Васька Лахтин своей холостою ватагой идет. Не гармошкой одной он с Афоней соперничал и к Доне тоже лопаты тянул. Позабыл, что у мельника дочь на засыпке кулями ворочает. Ну и съел по скуле.
Вышли два гармониста бороться.
Один сажень косая, а другой, коренастенькой хоть, но «попу до пупка». Сколь ни взметывал Васька Афонюшку, он, как куколка, которую «встанькой» зовут. Ровно кот изворотливый, все на ногах.
Ломанул тогда Васька, повыбрал момент, через спину-хребтину свою удалого Афонюшку. От такого приема каблуки у борцов отлетают, шеи ломятся, воздуха отшибает.
Струйка крови у Афони изо рта побежала.
Вот тогда — увела.
Отпоила у бабушки Настеньки полесовыми тайными травами, барсучиным пользительным салом поправила милую грудь.
«Гармошечка мой!..»
Дождались Алешу.
…Грянет-ахнет литым колуном в сердце стойкому комлю, и зажигается над сыновней головой моментальная белая радуга. «Аа-ахх!» — и радуга… «Аа-ахх!» — и радуга.
Алешу в третий день призвали.
Афоню — в день сорок седьмой…
Той зимой вся женушка-матушка Русь посылки на фронт отправляла. Грудились околотками, рано так, ох как рано-то, стосковавшиеся молодушки. Отрубают по мягкому паю мясца, просевают сквозь частое сито по паю муки и под тихий неозорной разговор лепят и лепят пельмешек к пельмешку. Чья невестушка — чьему венчанному, чья венчанная — чьему суженому?.. Нету ревности. Пусть согреются в лютых окопах высокие милые русичи. Пусть отеплит их души живое родное дыхание заснеженных женственных деревенек. Пельмень мужику десницу свинцом наливает! Пельмень мужику жить велит!
Суеверно закладывали в некий сочень монетку. На счастье. На жизнь. На невредную рану. На Великую Матерь-Победу… Заложила два гривенничка и Гордеевна.

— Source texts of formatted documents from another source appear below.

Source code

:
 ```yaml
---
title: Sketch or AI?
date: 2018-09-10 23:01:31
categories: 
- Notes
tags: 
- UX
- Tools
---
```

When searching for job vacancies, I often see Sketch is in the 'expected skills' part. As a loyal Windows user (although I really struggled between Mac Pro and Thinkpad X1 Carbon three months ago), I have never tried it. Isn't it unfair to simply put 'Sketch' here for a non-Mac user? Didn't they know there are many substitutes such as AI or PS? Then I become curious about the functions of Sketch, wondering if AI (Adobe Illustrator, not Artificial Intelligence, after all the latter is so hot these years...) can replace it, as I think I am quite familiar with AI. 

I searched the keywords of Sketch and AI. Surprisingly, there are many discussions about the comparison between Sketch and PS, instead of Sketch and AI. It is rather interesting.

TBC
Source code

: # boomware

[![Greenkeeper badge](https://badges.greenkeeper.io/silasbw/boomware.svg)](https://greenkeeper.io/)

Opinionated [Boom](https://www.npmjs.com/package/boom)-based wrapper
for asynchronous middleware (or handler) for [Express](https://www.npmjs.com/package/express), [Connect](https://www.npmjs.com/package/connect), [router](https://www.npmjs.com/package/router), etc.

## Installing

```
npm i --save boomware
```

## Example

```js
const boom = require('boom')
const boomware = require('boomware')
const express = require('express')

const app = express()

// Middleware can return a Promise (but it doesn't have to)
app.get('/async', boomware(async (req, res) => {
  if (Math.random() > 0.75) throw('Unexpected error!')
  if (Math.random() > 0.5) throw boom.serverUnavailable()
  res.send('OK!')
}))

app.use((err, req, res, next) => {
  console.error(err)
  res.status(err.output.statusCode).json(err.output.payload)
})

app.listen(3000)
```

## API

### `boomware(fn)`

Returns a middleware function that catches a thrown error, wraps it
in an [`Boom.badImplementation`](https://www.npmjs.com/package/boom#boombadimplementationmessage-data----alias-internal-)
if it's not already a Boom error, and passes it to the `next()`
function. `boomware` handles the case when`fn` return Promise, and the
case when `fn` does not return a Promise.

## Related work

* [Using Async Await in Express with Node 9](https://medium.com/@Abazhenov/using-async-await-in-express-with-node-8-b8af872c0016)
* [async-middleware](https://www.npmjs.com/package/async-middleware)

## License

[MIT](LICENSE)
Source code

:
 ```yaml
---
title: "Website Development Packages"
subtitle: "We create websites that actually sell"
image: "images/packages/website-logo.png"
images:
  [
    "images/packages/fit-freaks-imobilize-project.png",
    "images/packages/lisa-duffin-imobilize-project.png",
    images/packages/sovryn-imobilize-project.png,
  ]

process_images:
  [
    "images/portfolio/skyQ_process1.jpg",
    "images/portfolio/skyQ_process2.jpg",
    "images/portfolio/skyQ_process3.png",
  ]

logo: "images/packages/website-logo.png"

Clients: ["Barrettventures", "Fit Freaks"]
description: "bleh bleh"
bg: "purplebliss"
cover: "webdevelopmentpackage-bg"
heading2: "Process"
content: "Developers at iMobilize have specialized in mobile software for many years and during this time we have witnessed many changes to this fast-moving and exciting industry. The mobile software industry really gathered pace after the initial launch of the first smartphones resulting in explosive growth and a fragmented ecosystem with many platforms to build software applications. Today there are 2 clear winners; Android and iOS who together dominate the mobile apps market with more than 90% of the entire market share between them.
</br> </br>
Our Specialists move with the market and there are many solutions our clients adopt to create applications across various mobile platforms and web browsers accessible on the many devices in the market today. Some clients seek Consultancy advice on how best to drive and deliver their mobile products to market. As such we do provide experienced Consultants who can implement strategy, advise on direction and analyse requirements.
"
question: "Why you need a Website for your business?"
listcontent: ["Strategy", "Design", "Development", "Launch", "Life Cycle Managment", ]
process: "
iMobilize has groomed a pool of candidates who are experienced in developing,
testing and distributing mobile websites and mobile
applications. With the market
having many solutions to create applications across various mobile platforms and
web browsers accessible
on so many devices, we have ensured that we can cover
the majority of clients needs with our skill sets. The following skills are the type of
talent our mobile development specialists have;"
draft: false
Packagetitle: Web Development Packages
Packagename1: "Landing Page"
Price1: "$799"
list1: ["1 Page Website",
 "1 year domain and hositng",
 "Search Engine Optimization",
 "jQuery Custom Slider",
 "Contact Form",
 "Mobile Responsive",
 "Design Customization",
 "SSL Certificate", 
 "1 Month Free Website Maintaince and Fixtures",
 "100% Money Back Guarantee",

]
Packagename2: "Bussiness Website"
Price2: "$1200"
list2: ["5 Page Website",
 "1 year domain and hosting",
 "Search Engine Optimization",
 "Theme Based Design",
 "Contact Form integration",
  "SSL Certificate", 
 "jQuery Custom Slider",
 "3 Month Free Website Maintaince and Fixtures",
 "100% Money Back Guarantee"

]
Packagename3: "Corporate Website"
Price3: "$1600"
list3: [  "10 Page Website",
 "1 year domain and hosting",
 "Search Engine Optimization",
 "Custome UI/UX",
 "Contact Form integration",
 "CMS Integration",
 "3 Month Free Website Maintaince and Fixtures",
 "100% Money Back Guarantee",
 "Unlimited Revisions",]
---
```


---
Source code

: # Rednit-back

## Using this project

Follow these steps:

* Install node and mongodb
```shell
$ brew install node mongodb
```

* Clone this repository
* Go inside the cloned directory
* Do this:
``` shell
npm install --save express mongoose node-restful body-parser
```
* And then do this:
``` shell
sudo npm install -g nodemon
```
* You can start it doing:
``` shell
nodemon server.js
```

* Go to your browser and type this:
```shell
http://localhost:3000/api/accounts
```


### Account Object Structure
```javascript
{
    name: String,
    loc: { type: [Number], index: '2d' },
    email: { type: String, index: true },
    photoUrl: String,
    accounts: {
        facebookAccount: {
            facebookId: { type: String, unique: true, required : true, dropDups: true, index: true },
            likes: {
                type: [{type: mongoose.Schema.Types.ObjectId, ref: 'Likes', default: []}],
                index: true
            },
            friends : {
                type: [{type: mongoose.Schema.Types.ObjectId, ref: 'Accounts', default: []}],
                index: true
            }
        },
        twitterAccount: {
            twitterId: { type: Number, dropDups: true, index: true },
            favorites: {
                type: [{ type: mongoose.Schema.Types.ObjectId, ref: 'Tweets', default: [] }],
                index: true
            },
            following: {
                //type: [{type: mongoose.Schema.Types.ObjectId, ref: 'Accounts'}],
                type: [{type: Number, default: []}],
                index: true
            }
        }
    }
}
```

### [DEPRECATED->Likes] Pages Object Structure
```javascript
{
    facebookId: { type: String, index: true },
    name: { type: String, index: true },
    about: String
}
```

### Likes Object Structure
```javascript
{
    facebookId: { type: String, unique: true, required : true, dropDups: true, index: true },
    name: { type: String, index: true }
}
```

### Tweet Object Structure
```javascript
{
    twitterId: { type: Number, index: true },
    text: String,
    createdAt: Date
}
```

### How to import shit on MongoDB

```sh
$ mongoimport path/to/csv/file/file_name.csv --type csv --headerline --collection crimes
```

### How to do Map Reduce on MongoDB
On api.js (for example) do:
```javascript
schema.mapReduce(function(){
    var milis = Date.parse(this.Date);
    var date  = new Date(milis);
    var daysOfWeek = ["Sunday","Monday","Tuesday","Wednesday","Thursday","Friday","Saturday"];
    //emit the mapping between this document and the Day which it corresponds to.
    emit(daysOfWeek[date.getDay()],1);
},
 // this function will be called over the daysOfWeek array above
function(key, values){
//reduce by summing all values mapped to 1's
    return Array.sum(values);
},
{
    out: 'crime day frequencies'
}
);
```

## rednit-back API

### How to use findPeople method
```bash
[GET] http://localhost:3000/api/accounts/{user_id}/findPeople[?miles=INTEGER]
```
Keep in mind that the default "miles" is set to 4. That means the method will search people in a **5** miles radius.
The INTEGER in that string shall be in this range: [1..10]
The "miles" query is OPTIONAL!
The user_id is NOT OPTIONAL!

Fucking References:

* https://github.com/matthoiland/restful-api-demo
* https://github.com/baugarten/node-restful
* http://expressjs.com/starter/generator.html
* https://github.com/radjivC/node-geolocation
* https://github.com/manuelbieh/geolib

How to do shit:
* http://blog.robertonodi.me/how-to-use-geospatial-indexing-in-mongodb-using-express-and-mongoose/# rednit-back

Отписала своим: «Мои гривеннички — над звездой напильником тронуты, под звездой у них дырочки пробиты. Двадцать первого года чеканки. Серебряные…»
И ведь надо же!
Открывает Денисьюшка лампасейную банку-жестянку, в которой хранятся военной поры треугольнички.
— Не желаешь курить — не вольна над тобой. Тогда слушай хоть… Твои письма тебе почитаю. Без очков-то теперь не могу.
Треугольнички…
Всемилая радость моя, жена дорогая, Денисья Гордеевна! Сообщаю во первых строках — спас ведь, спас мою некорыстную, многоповинную жизнь твой заветный серебряный гривенничек!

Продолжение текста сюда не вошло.